The role of stereotactic radiosurgery in the treatment of a wide variety of benign and malignant intracranial lesions is well established. Stereotactic radiosurgery is effective in the treatment of benign lesions, including arteriovenous malformations, pituitary adenomas, and acoustic neuromas. In contrast, the role of radiotherapy in the treatment of benign spinal tumors has been limited. Conventional EBRT lacks the precision necessary to allow for the delivery of large doses of radiation near radiosensitive structures such as the spinal cord. It is the spinal cord's low tolerance to radiation that often limits the treatment dose to a level that is far below the optimal therapeutic dose. If the radiation dose could be confined more precisely to the treatment volume, as is the case in intracranial radiosurgery, the likelihood of successful therapeutic radiobiological effect for benign lesions should increase at the same time that the risk of spinal cord injury is minimized.

Current frame-based stereotactic radiosurgery devices do not have the capability of treating lesions situated below the foramen magnum. Conformal radiotherapy and intensity-modulated radiation therapy are limited by problems with target immobilization.
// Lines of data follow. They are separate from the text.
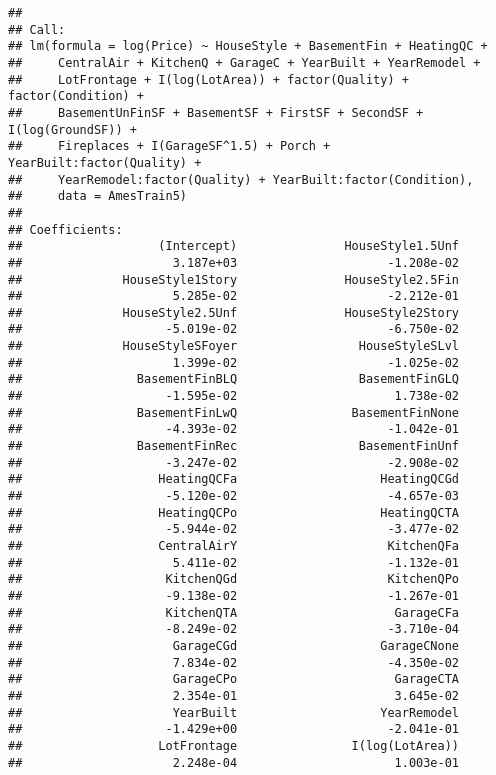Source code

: \documentclass[
]{article}
\begin{document}
\begin{verbatim}
## 
## Call:
## lm(formula = log(Price) ~ HouseStyle + BasementFin + HeatingQC + 
##     CentralAir + KitchenQ + GarageC + YearBuilt + YearRemodel + 
##     LotFrontage + I(log(LotArea)) + factor(Quality) + factor(Condition) + 
##     BasementUnFinSF + BasementSF + FirstSF + SecondSF + I(log(GroundSF)) + 
##     Fireplaces + I(GarageSF^1.5) + Porch + YearBuilt:factor(Quality) + 
##     YearRemodel:factor(Quality) + YearBuilt:factor(Condition), 
##     data = AmesTrain5)
## 
## Coefficients:
##                   (Intercept)               HouseStyle1.5Unf  
##                     3.187e+03                     -1.208e-02  
##              HouseStyle1Story               HouseStyle2.5Fin  
##                     5.285e-02                     -2.212e-01  
##              HouseStyle2.5Unf               HouseStyle2Story  
##                    -5.019e-02                     -6.750e-02  
##              HouseStyleSFoyer                 HouseStyleSLvl  
##                     1.399e-02                     -1.025e-02  
##                BasementFinBLQ                 BasementFinGLQ  
##                    -1.595e-02                      1.738e-02  
##                BasementFinLwQ                BasementFinNone  
##                    -4.393e-02                     -1.042e-01  
##                BasementFinRec                 BasementFinUnf  
##                    -3.247e-02                     -2.908e-02  
##                   HeatingQCFa                    HeatingQCGd  
##                    -5.120e-02                     -4.657e-03  
##                   HeatingQCPo                    HeatingQCTA  
##                    -5.944e-02                     -3.477e-02  
##                   CentralAirY                     KitchenQFa  
##                     5.411e-02                     -1.132e-01  
##                    KitchenQGd                     KitchenQPo  
##                    -9.138e-02                     -1.267e-01  
##                    KitchenQTA                      GarageCFa  
##                    -8.249e-02                     -3.710e-04  
##                     GarageCGd                    GarageCNone  
##                     7.834e-02                     -4.350e-02  
##                     GarageCPo                      GarageCTA  
##                     2.354e-01                      3.645e-02  
##                     YearBuilt                    YearRemodel  
##                    -1.429e+00                     -2.041e-01  
##                   LotFrontage                I(log(LotArea))  
##                     2.248e-04                      1.003e-01  

\end{verbatim}
\end{document}
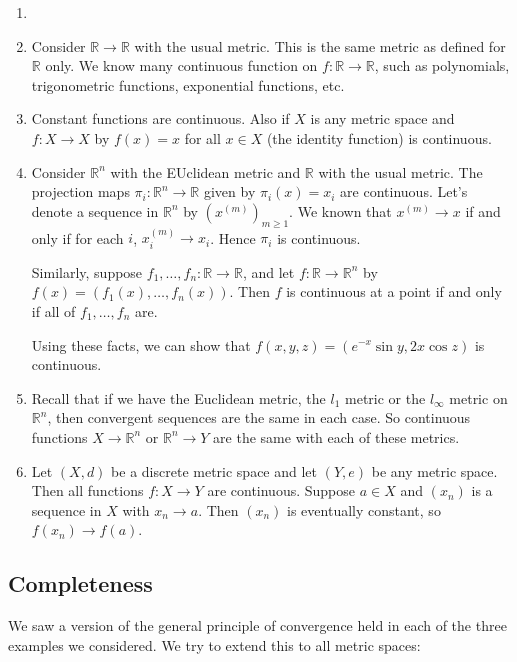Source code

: \documentclass[12pt]{article}
\begin{document}
\begin{exbox}
	\begin{enumerate}[1.]
		\item[]
		\item Consider $\mathbb{R} \to \mathbb{R}$ with the usual metric. This is the same metric as defined for $\mathbb{R}$ only. We know many continuous function on $f : \mathbb{R} \to \mathbb{R}$, such as polynomials, trigonometric functions, exponential functions, etc.
		\item Constant functions are continuous. Also if $X$ is any metric space and $f : X \to X$ by $f(x) = x$ for all $x \in X$ (the identity function) is continuous.
		\item Consider $\mathbb{R}^{n}$ with the EUclidean metric and $\mathbb{R}$ with the usual metric. The projection maps $\pi_i : \mathbb{R}^{n} \to \mathbb{R}$ given by $\pi_i(x) = x_i$ are continuous. Let's denote a sequence in $\mathbb{R}^{n}$ by $(x^{(m)})_{m \geq 1}$. We known that $x^{(m)} \to x$ if and only if for each $i$, $x_i^{(m)}\to x_i$. Hence $\pi_i$ is continuous.

			Similarly, suppose $f_1, \ldots, f_n : \mathbb{R}\to \mathbb{R}$, and let $f : \mathbb{R} \to \mathbb{R}^{n}$ by $f(x) = (f_1(x), \ldots, f_n(x))$. Then $f$ is continuous at a point if and only if all of $f_1, \ldots, f_n$ are.

			Using these facts, we can show that $f(x, y, z) = (e^{-x}\sin y, 2 x \cos z)$ is continuous.
		\item Recall that if we have the Euclidean metric, the $l_1$ metric or the $l_{\infty}$ metric on $\mathbb{R}^{n}$, then convergent sequences are the same in each case. So continuous functions $X \to \mathbb{R}^{n}$ or $\mathbb{R}^{n} \to Y$ are the same with each of these metrics.
		\item Let $(X, d)$ be a discrete metric space and let $(Y, e)$ be any metric space. Then all functions $f : X \to Y$ are continuous. Suppose $a \in X$ and $(x_n)$ is a sequence in $X$ with $x_n \to a$. Then $(x_n)$ is eventually constant, so $f(x_n) \to f(a)$.
	\end{enumerate}
\end{exbox}

\subsection{Completeness}%
\label{sub:completeness}

We saw a version of the general principle of convergence held in each of the three examples we considered. We try to extend this to all metric spaces:
\end{document}
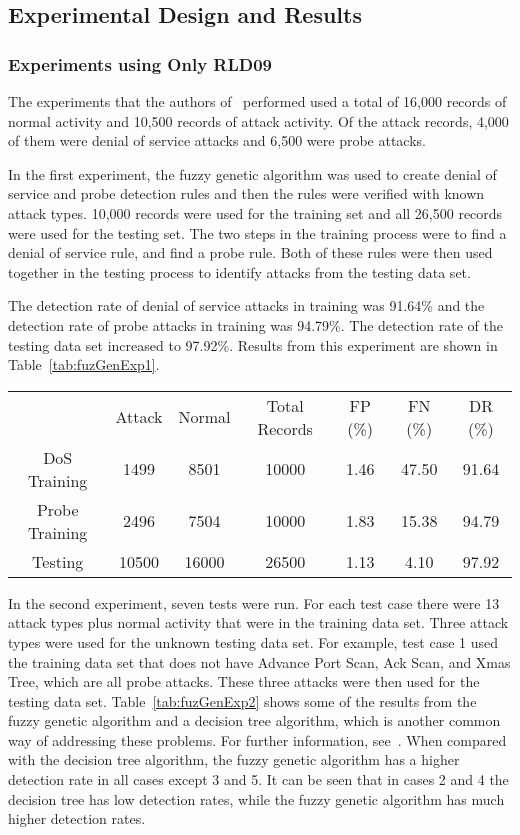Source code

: \documentclass{sig-alternate}
\begin{document}
\subsection{Experimental Design and Results}

\subsubsection{Experiments using Only RLD09}
The experiments that the authors of~\cite{6496342, 6559603} performed used a total of 16,000 records of normal activity and 10,500 records of attack activity. Of the attack records, 4,000 of them were denial of service attacks and 6,500 were probe attacks.

In the first experiment, the fuzzy genetic algorithm was used to create denial of service and probe detection rules and then the rules were verified with known attack types. 10,000 records were used for the training set and all 26,500 records were used for the testing set. The two steps in the training process were to find a denial of service rule, and find a probe rule. Both of these rules were then used together in the testing process to identify attacks from the testing data set.

The detection rate of denial of service attacks in training was 91.64\% and the detection rate of probe attacks in training was 94.79\%. The detection rate of the testing data set increased to 97.92\%. Results from this experiment are shown in Table~\ref{tab:fuzGenExp1}.

\begin{table*}
\center
\caption{Results from Experiment 1}
\begin{tabular}{ccccccc}
 & Attack & Normal & Total Records & FP (\%) & FN (\%) & DR (\%)\\
DoS Training & 1499 & 8501 & 10000 & 1.46 & 47.50 & 91.64\\
Probe Training & 2496 & 7504 & 10000 & 1.83 & 15.38 & 94.79\\
Testing & 10500 & 16000 & 26500 & 1.13 & 4.10 & 97.92\\
\end{tabular}
\label{tab:fuzGenExp1}
\center
\end{table*}

In the second experiment, seven tests were run. For each test case there were 13 attack types plus normal activity that were in the training data set. Three attack types were used for the unknown testing data set. For example, test case 1 used the training data set that does not have Advance Port Scan, Ack Scan, and Xmas Tree, which are all probe attacks. These three attacks were then used for the testing data set. Table~\ref{tab:fuzGenExp2} shows some of the results from the fuzzy genetic algorithm and a decision tree algorithm, which is another common way of addressing these problems. For further information, see~\cite{decisionTree}. When compared with the decision tree algorithm, the fuzzy genetic algorithm has a higher detection rate in all cases except 3 and 5. It can be seen that in cases 2 and 4 the decision tree has low detection rates, while the fuzzy genetic algorithm has much higher detection rates.
\end{document}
This limitation of intensity-modulated radiation therapy precludes high-dose single-fraction treatment to spinal lesions. Conventional frame-based devices used in the stereotactic radiosurgical treatment of intracranial lesions rely on a rigid frame to immobilize the lesion at a known location in space. The frame acts as a fiducial reference system to provide accurate targeting and delivery of the radiation. Intracranial radiosurgery is practical because the lesions are fixed with respect to the cranium, which can be immobilized rigidly in a stereotactic frame. Spinal lesions also have a fixed relationship to the spine; however, LINAC-based stereotactic radiosurgery techniques developed for spinal lesions require that an invasive rigid external frame system be directly applied to the spine and therefore are not technically practical.

A unique image-guided frameless stereotactic radiosurgery delivery system, the CyberKnife (Accuray, Inc., Sunnyvale, CA), has been developed for use throughout the entire spine. The system consists of a lightweight LINAC mounted on a robotic arm. Real-time imaging tracking allows for the tracking of patient movement with 1-mm spatial accuracy. The CyberKnife was developed as a noninvasive means to align precisely treatment beams with targets. It differs from conventional frame-based radiosurgery in three fundamental ways. First, it references the position of the treatment target to internal radiographic features such as the skull or implanted fiducials rather than a frame. Second, it uses real-time radiographic imaging to establish the position of the lesion during treatment and then dynamically brings the radiation beam into alignment with the observed position of the treatment target. Third, it aims each beam independently, without a fixed isocenter. Changes in patient position during the treatment are compensated for by adaptive beam pointing rather than controlled through rigid immobilization. This allows the patient to be positioned on the treatment couch without precise reproduction of the position in the treatment planning study.

With the ability to treat lesions outside of the skull by using fiducial tracking, a growing interest in the CyberKnife-based treatment of spinal lesions has emerged. Benign spinal lesions not otherwise amenable to open surgical intervention might benefit from radiosurgical therapy similar to intracranial lesions of the same histological type. Because of the spatial precision with which the CyberKnife can administer radiation, it is theoretically feasible to administer a tumoricidal radiation dose in a single treatment as has been the case for intracranial lesions.